Кухня встретила Дарьена молчанием. Замерла чумазая девчонка, что выгребала из очага остывшую золу, застыли с котлами служанки, остановилась повариха, не донеся до стола кувшин и ковригу серого хлеба, а прищуренные глаза сидящих мужчин явно не доброго вечера желали.

Свидетели. И женщины. Женщины это хорошо — помогут удержаться. Сейчас доверия себе было мало.

Крупный парень в жилете, украшенном полосками алого шелка, поднялся навстречу, сплюнул, утер рукавом губы и, переглянувшись с другими мужчинами, спросил:

— Че надо?

Сапоги на нем были новые, с яркими медными пряжками, слишком, как и говорила Алана, нарядные для простого слуги.
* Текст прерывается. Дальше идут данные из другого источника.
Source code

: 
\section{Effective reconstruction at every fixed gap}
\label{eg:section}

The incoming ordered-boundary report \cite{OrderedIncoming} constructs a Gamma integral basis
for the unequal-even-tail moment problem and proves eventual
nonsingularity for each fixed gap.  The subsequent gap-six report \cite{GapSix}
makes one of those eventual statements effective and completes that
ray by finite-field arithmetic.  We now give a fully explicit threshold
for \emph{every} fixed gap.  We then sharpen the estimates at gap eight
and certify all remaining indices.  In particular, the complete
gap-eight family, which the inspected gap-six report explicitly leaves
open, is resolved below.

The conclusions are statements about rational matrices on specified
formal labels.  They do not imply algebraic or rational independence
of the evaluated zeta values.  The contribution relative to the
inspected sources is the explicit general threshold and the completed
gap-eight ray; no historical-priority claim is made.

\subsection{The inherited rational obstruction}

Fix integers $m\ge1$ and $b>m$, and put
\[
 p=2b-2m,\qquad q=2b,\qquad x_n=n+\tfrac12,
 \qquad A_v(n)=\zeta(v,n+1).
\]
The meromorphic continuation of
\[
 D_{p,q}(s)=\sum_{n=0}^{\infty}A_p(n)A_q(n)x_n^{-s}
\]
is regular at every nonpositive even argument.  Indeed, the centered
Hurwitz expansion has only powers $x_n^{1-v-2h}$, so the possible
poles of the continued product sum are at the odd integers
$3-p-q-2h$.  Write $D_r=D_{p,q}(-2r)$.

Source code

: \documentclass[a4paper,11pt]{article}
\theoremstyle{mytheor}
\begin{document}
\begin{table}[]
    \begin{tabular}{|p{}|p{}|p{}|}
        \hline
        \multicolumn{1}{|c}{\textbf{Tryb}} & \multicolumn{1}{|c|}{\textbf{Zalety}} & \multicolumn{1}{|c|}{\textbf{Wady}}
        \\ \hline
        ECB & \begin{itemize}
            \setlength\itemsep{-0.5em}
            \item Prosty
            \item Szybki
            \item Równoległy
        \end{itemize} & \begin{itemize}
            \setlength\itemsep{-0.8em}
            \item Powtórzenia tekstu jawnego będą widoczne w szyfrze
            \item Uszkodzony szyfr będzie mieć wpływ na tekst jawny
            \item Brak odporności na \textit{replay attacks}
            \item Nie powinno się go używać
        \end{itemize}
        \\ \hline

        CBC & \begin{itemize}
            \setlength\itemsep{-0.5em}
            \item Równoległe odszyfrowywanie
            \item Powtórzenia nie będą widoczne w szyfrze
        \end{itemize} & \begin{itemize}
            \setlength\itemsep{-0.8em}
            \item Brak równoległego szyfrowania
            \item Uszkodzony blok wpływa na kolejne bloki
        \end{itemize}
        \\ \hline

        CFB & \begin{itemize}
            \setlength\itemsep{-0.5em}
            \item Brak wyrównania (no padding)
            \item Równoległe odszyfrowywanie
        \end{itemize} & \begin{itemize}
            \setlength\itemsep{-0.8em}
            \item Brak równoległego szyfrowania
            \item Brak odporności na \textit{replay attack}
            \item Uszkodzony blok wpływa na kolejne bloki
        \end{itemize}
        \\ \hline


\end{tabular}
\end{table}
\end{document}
Дарьен разжал ладонь и золотая бляха королевского интенданта с тихим стуком упала на стол.

Тишина. Недоуменные, а после и испуганные взгляды. Шепот, словно шелест опавшей листвы.

— Богатая цацка…

Но страх, мелькнувший в глазах, парня плохо вязался с наглым, почти развязным тоном.

— Этот знак, — Дарьен обвел взглядом притихших слуг, опасаясь, что еще миг и он просто ударит, сбрасывая бурлящее, точно переполненная дождями горная река, раздражение. А с ним злость и гнилостное чувство вины. — Этот знак дает мне право рассматривать прошения и вершить королевский суд. Как зовут?

Он тяжело посмотрел на подрастерявшего боевой задор парня.

— А тебе зачем? — спросил тот, делая шаг назад. К столу, за которым, как он, похоже, надеялся, сидели его товарищи.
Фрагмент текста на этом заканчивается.